_TO DO_
Type out each entry exactly as it appears, but keep every image out.

[Stored data]
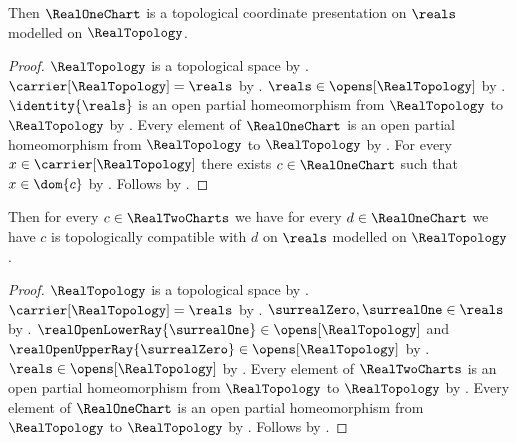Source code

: \begin{classification}\label{real_one_chart_presentation}
    Then $\RealOneChart$ is a topological coordinate presentation on $\reals$
        modelled on $\RealTopology$.
\end{classification}
\begin{proof}
    $\RealTopology$ is a topological space by .
    $\carrier[\RealTopology]=\reals$ by .
    $\reals\in\opens[\RealTopology]$ by .
    $\identity{\reals}$ is an open partial homeomorphism from $\RealTopology$
        to $\RealTopology$ by .
    Every element of $\RealOneChart$ is an open partial homeomorphism
        from $\RealTopology$ to $\RealTopology$ by .
    For every $x\in\carrier[\RealTopology]$ there exists $c\in\RealOneChart$
        such that $x\in\dom{c}$ by .
    Follows by .
\end{proof}

\begin{theorem}\label{real_presentations_cross_compatible}
    Then for every $c\in\RealTwoCharts$ we have for every $d\in\RealOneChart$ we have
        $c$ is topologically compatible with $d$ on $\reals$ modelled on $\RealTopology$.
\end{theorem}
\begin{proof}
    $\RealTopology$ is a topological space by .
    $\carrier[\RealTopology]=\reals$ by .
    $\surrealZero,\surrealOne\in\reals$ by
        .
    $\realOpenLowerRay{\surrealOne}\in\opens[\RealTopology]$ and
        $\realOpenUpperRay{\surrealZero}\in\opens[\RealTopology]$ by
        .
    $\reals\in\opens[\RealTopology]$ by .
    Every element of $\RealTwoCharts$ is an open partial homeomorphism
        from $\RealTopology$ to $\RealTopology$ by
        .
    Every element of $\RealOneChart$ is an open partial homeomorphism
        from $\RealTopology$ to $\RealTopology$ by
        .
    Follows by .
\end{proof}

_WORKED SOLUTION_
Source code

: \begin{classification}\label{real_one_chart_presentation}
    Then $\RealOneChart$ is a topological coordinate presentation on $\reals$
        modelled on $\RealTopology$.
\end{classification}
\begin{proof}
    $\RealTopology$ is a topological space by .
    $\carrier[\RealTopology]=\reals$ by .
    $\reals\in\opens[\RealTopology]$ by .
    $\identity{\reals}$ is an open partial homeomorphism from $\RealTopology$
        to $\RealTopology$ by .
    Every element of $\RealOneChart$ is an open partial homeomorphism
        from $\RealTopology$ to $\RealTopology$ by .
    For every $x\in\carrier[\RealTopology]$ there exists $c\in\RealOneChart$
        such that $x\in\dom{c}$ by .
    Follows by .
\end{proof}

\begin{theorem}\label{real_presentations_cross_compatible}
    Then for every $c\in\RealTwoCharts$ we have for every $d\in\RealOneChart$ we have
        $c$ is topologically compatible with $d$ on $\reals$ modelled on $\RealTopology$.
\end{theorem}
\begin{proof}
    $\RealTopology$ is a topological space by .
    $\carrier[\RealTopology]=\reals$ by .
    $\surrealZero,\surrealOne\in\reals$ by
        .
    $\realOpenLowerRay{\surrealOne}\in\opens[\RealTopology]$ and
        $\realOpenUpperRay{\surrealZero}\in\opens[\RealTopology]$ by
        .
    $\reals\in\opens[\RealTopology]$ by .
    Every element of $\RealTwoCharts$ is an open partial homeomorphism
        from $\RealTopology$ to $\RealTopology$ by
        .
    Every element of $\RealOneChart$ is an open partial homeomorphism
        from $\RealTopology$ to $\RealTopology$ by
        .
    Follows by .
\end{proof}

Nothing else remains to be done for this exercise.